The boys soccer team won the Group I state title in 1988 (defeating runner-up Haddonfield Memorial High School in the playoff finals) and 2001 (as co-champion with Arthur P. Schalick High School). The team won the 1988 Group I state title with a 1–0 win in double overtime against Haddonfield Memorial High School. The team was declared co-champion with Arthur P. Schalick High School after a scoreless tie in the Group I final in 2001. The team won the 2003 Group I sectional championship with a 2–1 win over Bernards High School. The team won the 2006 North II Group II sectional championship with a 1–0 victory over Cliffside Park High School. On their way to the sectional final they defeated and shut out Harrison High School who was previously undefeated and ranked third in the state at the time. The team went on to become North Jersey Group II champs with a 2–0 victory over Newton High School. They lost in the Group II finals by a score of 1–0 to Haddonfield Memorial High School, which finished the season ranked 18th in the state.

The boys cross country team won the Group I state title in 1991 and won in Group II in 1992. In 2007, they won the Group I state sectional title.

The Whippany Park / Hanover Park co-op hockey won Haas Cup championships in 2000, 2004, 2005, 2011 (as co-champion), 2012, 2013 and 2016. In February 2016, Park hockey won the Haas Cup for the seventh time since 2000, beating Vernon Township High School by a score of 4–2 in a game played in front of 3,500 people at Mennen Arena.
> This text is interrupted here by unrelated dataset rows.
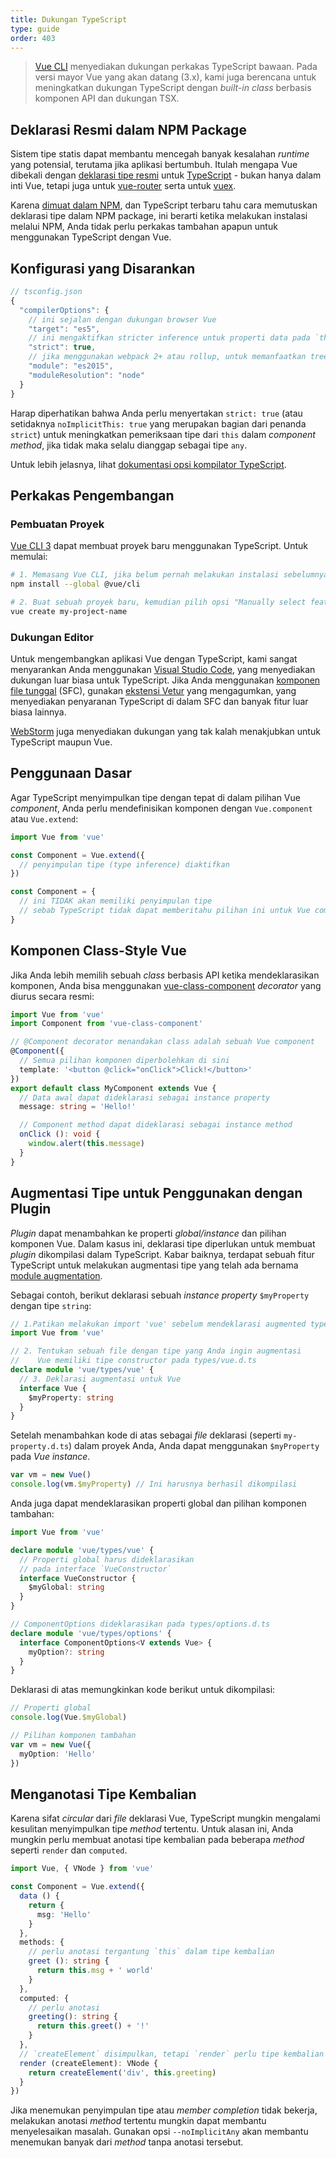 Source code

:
 ```yaml
---
title: Dukungan TypeScript
type: guide
order: 403
---
```


> [Vue CLI](https://cli.vuejs.org) menyediakan dukungan perkakas TypeScript bawaan. Pada versi mayor Vue yang akan datang (3.x), kami juga berencana untuk meningkatkan dukungan TypeScript dengan *built-in class* berbasis komponen API dan dukungan TSX.

## Deklarasi Resmi dalam NPM Package

Sistem tipe statis dapat membantu mencegah banyak kesalahan *runtime* yang potensial, terutama jika aplikasi bertumbuh. Itulah mengapa Vue dibekali dengan [deklarasi tipe resmi](https://github.com/vuejs/vue/tree/dev/types) untuk [TypeScript](https://www.typescriptlang.org/) - bukan hanya dalam inti Vue, tetapi juga untuk [vue-router](https://github.com/vuejs/vue-router/tree/dev/types) serta untuk [vuex](https://github.com/vuejs/vuex/tree/dev/types).
 

Karena [dimuat dalam NPM](https://cdn.jsdelivr.net/npm/vue/types/), dan TypeScript terbaru tahu cara memutuskan deklarasi tipe dalam NPM package, ini berarti ketika melakukan instalasi melalui NPM, Anda tidak perlu perkakas tambahan apapun untuk menggunakan TypeScript dengan Vue.

## Konfigurasi yang Disarankan

``` js
// tsconfig.json
{
  "compilerOptions": {
    // ini sejalan dengan dukungan browser Vue
    "target": "es5",
    // ini mengaktifkan stricter inference untuk properti data pada `this`
    "strict": true,
    // jika menggunakan webpack 2+ atau rollup, untuk memanfaatkan tree shaking:
    "module": "es2015",
    "moduleResolution": "node"
  }
}
```

Harap diperhatikan bahwa Anda perlu menyertakan `strict: true` (atau setidaknya `noImplicitThis: true` yang merupakan bagian dari penanda `strict`) untuk meningkatkan pemeriksaan tipe dari `this` dalam *component method*, jika tidak maka selalu dianggap sebagai tipe `any`.

Untuk lebih jelasnya, lihat [dokumentasi opsi kompilator TypeScript](https://www.typescriptlang.org/docs/handbook/compiler-options.html).

## Perkakas Pengembangan

### Pembuatan Proyek

[Vue CLI 3](https://github.com/vuejs/vue-cli) dapat membuat proyek baru menggunakan TypeScript. Untuk memulai:

```bash
# 1. Memasang Vue CLI, jika belum pernah melakukan instalasi sebelumnya
npm install --global @vue/cli

# 2. Buat sebuah proyek baru, kemudian pilih opsi "Manually select features"
vue create my-project-name
```

### Dukungan Editor

Untuk mengembangkan aplikasi Vue dengan TypeScript, kami sangat menyarankan Anda menggunakan [Visual Studio Code](https://code.visualstudio.com/), yang menyediakan dukungan luar biasa untuk TypeScript. Jika Anda menggunakan [komponen file tunggal](./single-file-components.html) (SFC), gunakan [ekstensi Vetur](https://github.com/vuejs/vetur) yang mengagumkan, yang menyediakan penyaranan TypeScript di dalam SFC dan banyak fitur luar biasa lainnya.

[WebStorm](https://www.jetbrains.com/webstorm/) juga menyediakan dukungan yang tak kalah menakjubkan untuk TypeScript maupun Vue.

## Penggunaan Dasar

Agar TypeScript menyimpulkan tipe dengan tepat di dalam pilihan Vue *component*, Anda perlu mendefinisikan komponen dengan `Vue.component` atau `Vue.extend`:

``` ts
import Vue from 'vue'

const Component = Vue.extend({
  // penyimpulan tipe (type inference) diaktifkan
})

const Component = {
  // ini TIDAK akan memiliki penyimpulan tipe
  // sebab TypeScript tidak dapat memberitahu pilihan ini untuk Vue component.
}
```

## Komponen Class-Style Vue

Jika Anda lebih memilih sebuah *class* berbasis API ketika mendeklarasikan komponen, Anda bisa menggunakan [vue-class-component](https://github.com/vuejs/vue-class-component) *decorator* yang diurus secara resmi:

``` ts
import Vue from 'vue'
import Component from 'vue-class-component'

// @Component decorator menandakan class adalah sebuah Vue component
@Component({
  // Semua pilihan komponen diperbolehkan di sini
  template: '<button @click="onClick">Click!</button>'
})
export default class MyComponent extends Vue {
  // Data awal dapat dideklarasi sebagai instance property
  message: string = 'Hello!'

  // Component method dapat dideklarasi sebagai instance method
  onClick (): void {
    window.alert(this.message)
  }
}
```

## Augmentasi Tipe untuk Penggunakan dengan Plugin

*Plugin* dapat menambahkan ke properti *global/instance* dan pilihan komponen Vue. Dalam kasus ini, deklarasi tipe diperlukan untuk membuat *plugin* dikompilasi dalam TypeScript. Kabar baiknya, terdapat sebuah fitur TypeScript untuk melakukan augmentasi tipe yang telah ada bernama [module augmentation](https://www.typescriptlang.org/docs/handbook/declaration-merging.html#module-augmentation).

Sebagai contoh, berikut deklarasi sebuah *instance property* `$myProperty` dengan tipe `string`:

``` ts
// 1.Patikan melakukan import 'vue' sebelum mendeklarasi augmented type
import Vue from 'vue'

// 2. Tentukan sebuah file dengan tipe yang Anda ingin augmentasi
//    Vue memiliki tipe constructor pada types/vue.d.ts
declare module 'vue/types/vue' {
  // 3. Deklarasi augmentasi untuk Vue
  interface Vue {
    $myProperty: string
  }
}
```

Setelah menambahkan kode di atas sebagai *file* deklarasi  (seperti `my-property.d.ts`) dalam proyek Anda, Anda dapat menggunakan `$myProperty` pada *Vue instance*.

```ts
var vm = new Vue()
console.log(vm.$myProperty) // Ini harusnya berhasil dikompilasi
```

Anda juga dapat mendeklarasikan properti global dan pilihan komponen tambahan:

```ts
import Vue from 'vue'

declare module 'vue/types/vue' {
  // Properti global harus dideklarasikan
  // pada interface `VueConstructor` 
  interface VueConstructor {
    $myGlobal: string
  }
}

// ComponentOptions dideklarasikan pada types/options.d.ts
declare module 'vue/types/options' {
  interface ComponentOptions<V extends Vue> {
    myOption?: string
  }
}
```

Deklarasi di atas memungkinkan kode berikut untuk dikompilasi:

```ts
// Properti global
console.log(Vue.$myGlobal)

// Pilihan komponen tambahan
var vm = new Vue({
  myOption: 'Hello'
})
```

## Menganotasi Tipe Kembalian

Karena sifat *circular* dari *file* deklarasi Vue, TypeScript mungkin mengalami kesulitan menyimpulkan tipe *method* tertentu. Untuk alasan ini, Anda mungkin perlu membuat anotasi tipe kembalian pada beberapa *method* seperti `render` dan `computed`.

```ts
import Vue, { VNode } from 'vue'

const Component = Vue.extend({
  data () {
    return {
      msg: 'Hello'
    }
  },
  methods: {
    // perlu anotasi tergantung `this` dalam tipe kembalian
    greet (): string {
      return this.msg + ' world'
    }
  },
  computed: {
    // perlu anotasi
    greeting(): string {
      return this.greet() + '!'
    }
  },
  // `createElement` disimpulkan, tetapi `render` perlu tipe kembalian
  render (createElement): VNode {
    return createElement('div', this.greeting)
  }
})
```

Jika menemukan penyimpulan tipe atau *member completion* tidak bekerja, melakukan anotasi *method* tertentu mungkin dapat membantu menyelesaikan masalah. Gunakan opsi `--noImplicitAny` akan membantu menemukan banyak dari *method* tanpa anotasi tersebut.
The boys' track team won the 2004 Group I indoor relay championship

The 2004 girls' soccer team won the North II, Group I sectional championship with a 3–0 win against Lyndhurst High School in the tournament final. The 2004 team moved on to win the NJSIAA Group I state championship with a pair of shutout victories, defeating Butler High School 1–0 in the semifinals and Arthur P. Schalick High School 1–0 to win the championship.

In 2007, the boys' track team finished as co-champion in the North II Group I sectional finals for Spring Track. In 2008 the team was the North II Group I sectional champions. and the boys' Spring Track team was the North II Group I sectional champions.

Whippany Park's 2008 wrestling team went 16–5 in the season and won their first ever state sectional championship, beating county-ranked Parsippany High School and won the North Jersey Section II Group I sectional championship.

The baseball team won back-to-back conference championships (2009-2010), and won the North II Group I sectional championship in 2010 with a 6–5 win over High Tech High School. After winning the Group I semifinal against Emerson Junior-Senior High School, the team lost in the Group I state finals to Pitman High School 5–0, finishing the season with a record of 20–4.

The girls track team won the indoor track championship in Group I in 2016 (as co-champion).

Tom Wilson, a former Whippany Park High School soccer, basketball, and softball coach had more than 1,373 combined wins and is the holder of the Morris County record for girls basketball wins. He was featured in NJ.com's "The Top 99 New Jersey High School Coaches of All Time."

==Administration==
The school's principal is Christopher N. Kelly. His core administration team includes two assistant principals.

==Notable alumni==
- Rosemarie DeWitt (born 1971), actress
- Dan Frischman (born 1959, class of 1977), actor
- Brian Saxton (born 1972), tight end who played in the NFL for the New York Giants and Atlanta Falcons

==Notable faculty==
- Joe Righetti (born 1947), former NFL defensive tackle who played two seasons with the Cleveland Browns.